In trading, Carphone Warehouse topped the actives, falling 12.2 percent following a report of sharply lower British handset sales in the pre-Christmas sales rush.
Health and beauty retailer Boots added 1.0 percent, Alliance & Leicester rose 1.3 percent but HSBC Bank lost 1.1 percent and Lloyds TSB Bank also lost 1.1 percent.
Meanwhile, markets in Germany were closed for the New Year's holiday. The blue-chip German DAX index fell 19.79 percent this year to end 2001 at 5,160.10 last Friday.
In France, markets were also closed. But, the key CAC-40 index fell 21.97 percent for the year, settling at 4,624.58 on Friday.
Earlier in Asia, prices on the Hong Kong Stock Exchange ended slightly lower in light trading, pressured by some profit taking on the last trading session of the year. Hong Kong's blue-chip Hang Seng Index slipped 34.38 points, or 0.30 percent, to 11,397.21. But, for the year the index dropped 24.5 percent in value.
Analysts said the market may remain subdued for the rest of the week on renewed concerns about the crisis in Argentina, where President Adolfo Rodriguez Saa resigned Sunday after only a week in office and key U.S. data due Thursday and Friday.
Meanwhile, prices on the Taiwan Stock Exchange ended the final day of the year higher. The key Taiwan Stock Exchange Weighted Index rose 2.83 percent to 5,551.24, lifted by strength in chipmakers. For the year, the index rose 17.14 percent.
The performance is all the more remarkable considering Taiwan is in its worst recession on record, likely to see its economy drop 2 percent this year.
Elsewhere around the Pacific region, prices on the Australian Stock Exchange ended slightly lower as some investors were caught off-guard after the price index futures contract closed surprisingly early on the final day of 2001.
Generally, Australian investors wait until around the final bell at end of each quarter to offload stock and readjust their portfolios. But market administrators closed the December SPI contract soon after the opening bell following damning complaints about stock manipulation earlier this year.
The All Ordinaries index eased 3.90 points, or 0.10 percent to 3,359.90. But, for the year the index rose 6.50 percent in value.
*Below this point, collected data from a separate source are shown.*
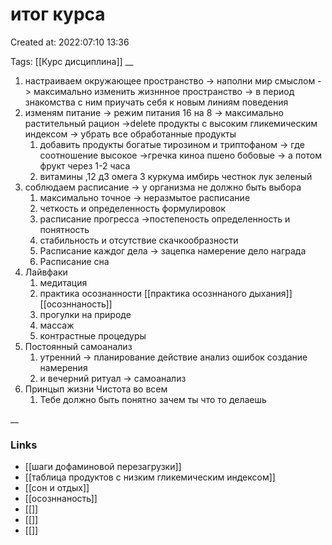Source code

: # итог курса

Created at: 2022:07:10 13:36

Tags: [[Курс дисциплина]]
__ 

1. настраиваем окружающее пространство -> наполни мир смыслом  -> максимально изменить жизннное пространство -> в период знакомства с ним приучать себя к новым линиям поведения
2. изменям питание -> режим питания 16 на 8 -> максимально растительный рацион ->delete продукты с высоким гликемическим индексом -> убрать все обработанные продукты 
	1. добавить продукты богатые тирозином и триптофаном -> где соотношение высокое ->гречка киноа пшено бобовые -> а потом фрукт через 1-2 часа
	2. витамины ,12 д3 омега 3 куркума имбирь честнок лук зеленый
3. соблюдаем расписание -> у организма не должно быть выбора
	1. максимально точное -> неразмытое расписание 
	2. четкость и определенность формулировок
	3. расписание прогресса ->постепеность определенность и понятность
	4. стабильность и отсутствие скачкообразности
	5. Расписание каждог дела -> зацепка намерение дело награда 
	6. Расписание сна
4. Лайвфаки 
	1. медитация 
	2. практика осознанности [[практика осозннаного дыхания]] [[осозннаность]]
	3. прогулки на природе
	4. массаж
	5. контрастные процедуры 
5. Постоянный самоанализ 
	1. утренний  -> планирование действие анализ ошибок создание намерения
	2. и вечерний ритуал -> самоанализ 
6. Принцып жизни Чистота во всем
	1. Тебе должно быть понятно зачем ты что то делаешь



__

### Links
- [[шаги дофаминовой перезагрузки]]
- [[таблица продуктов с низким гликемическим индексом]]
- [[сон и отдых]]
- [[осозннаность]]
- [[]]
- [[]]
- [[]]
Meanwhile, Japan's stock market was closed for New Year's Eve and will remain closed through Friday, when stocks will trade for half a day. They will close again next Monday.
But the Nikkei index lost 24 percent during 2001, finishing the year at 10,542.62 while the Topix index sank 20 percent over the course of the year, to end at 1,032.14.
Markets in South Korea were also closed on Monday, but will resume trading on Wednesday. South Korea was one of the highlights of Asian trade this year, benefiting from attempts to change the way Korea's economy works. The Korean Stock Exchange Composite Index ended 2001 up 37 percent in value at 693.70.